--- TASK PROMPT ---
Work out how many lines of the listing below hold the word "platform", and give that number only.

--- ENTRIES SHOWN ---

____________

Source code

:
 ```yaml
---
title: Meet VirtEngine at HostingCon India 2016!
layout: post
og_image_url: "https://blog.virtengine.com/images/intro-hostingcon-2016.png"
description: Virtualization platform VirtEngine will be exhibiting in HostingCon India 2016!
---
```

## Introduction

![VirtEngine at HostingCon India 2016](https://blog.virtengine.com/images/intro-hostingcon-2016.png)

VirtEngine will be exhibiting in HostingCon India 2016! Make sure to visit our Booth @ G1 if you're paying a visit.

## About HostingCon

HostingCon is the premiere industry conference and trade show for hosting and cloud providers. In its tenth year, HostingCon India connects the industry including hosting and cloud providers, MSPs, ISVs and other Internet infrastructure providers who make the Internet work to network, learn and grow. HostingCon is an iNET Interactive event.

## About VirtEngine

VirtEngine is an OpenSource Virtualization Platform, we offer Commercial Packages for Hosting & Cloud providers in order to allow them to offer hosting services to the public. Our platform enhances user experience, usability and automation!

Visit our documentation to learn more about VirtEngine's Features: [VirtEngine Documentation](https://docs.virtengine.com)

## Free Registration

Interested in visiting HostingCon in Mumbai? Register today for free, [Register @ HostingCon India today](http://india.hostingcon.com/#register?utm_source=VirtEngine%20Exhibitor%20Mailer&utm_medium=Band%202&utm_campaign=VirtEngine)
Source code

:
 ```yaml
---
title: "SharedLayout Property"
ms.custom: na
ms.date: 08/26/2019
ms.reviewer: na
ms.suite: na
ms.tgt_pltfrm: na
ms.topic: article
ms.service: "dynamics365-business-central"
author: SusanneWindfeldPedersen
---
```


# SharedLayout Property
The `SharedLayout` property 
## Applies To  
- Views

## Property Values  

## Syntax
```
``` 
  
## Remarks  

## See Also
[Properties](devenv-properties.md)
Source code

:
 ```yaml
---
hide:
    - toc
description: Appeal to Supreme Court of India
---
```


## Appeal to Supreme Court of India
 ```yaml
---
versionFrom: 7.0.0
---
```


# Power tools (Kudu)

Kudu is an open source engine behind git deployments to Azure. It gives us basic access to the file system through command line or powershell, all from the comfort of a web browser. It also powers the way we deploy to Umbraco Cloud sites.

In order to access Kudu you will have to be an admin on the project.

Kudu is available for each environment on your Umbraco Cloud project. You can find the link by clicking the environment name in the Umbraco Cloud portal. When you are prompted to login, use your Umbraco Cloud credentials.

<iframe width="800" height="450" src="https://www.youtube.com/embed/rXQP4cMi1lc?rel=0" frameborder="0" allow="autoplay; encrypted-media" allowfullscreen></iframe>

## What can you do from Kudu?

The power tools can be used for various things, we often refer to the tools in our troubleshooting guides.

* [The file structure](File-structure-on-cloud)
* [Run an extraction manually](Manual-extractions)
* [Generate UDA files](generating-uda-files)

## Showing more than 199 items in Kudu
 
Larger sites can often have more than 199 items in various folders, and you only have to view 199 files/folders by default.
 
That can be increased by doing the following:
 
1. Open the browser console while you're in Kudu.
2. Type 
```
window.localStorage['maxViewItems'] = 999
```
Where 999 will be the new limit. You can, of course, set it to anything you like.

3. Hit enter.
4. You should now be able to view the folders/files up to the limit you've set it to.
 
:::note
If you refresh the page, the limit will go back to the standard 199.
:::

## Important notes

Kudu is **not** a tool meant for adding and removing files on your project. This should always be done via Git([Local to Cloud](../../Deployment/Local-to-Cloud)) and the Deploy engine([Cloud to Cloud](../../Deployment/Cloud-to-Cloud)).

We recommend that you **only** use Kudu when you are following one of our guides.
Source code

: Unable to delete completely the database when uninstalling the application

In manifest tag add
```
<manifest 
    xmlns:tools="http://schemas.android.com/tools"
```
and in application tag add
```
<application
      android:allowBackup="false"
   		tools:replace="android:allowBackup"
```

____________

--- WRITTEN SOLUTION ---
2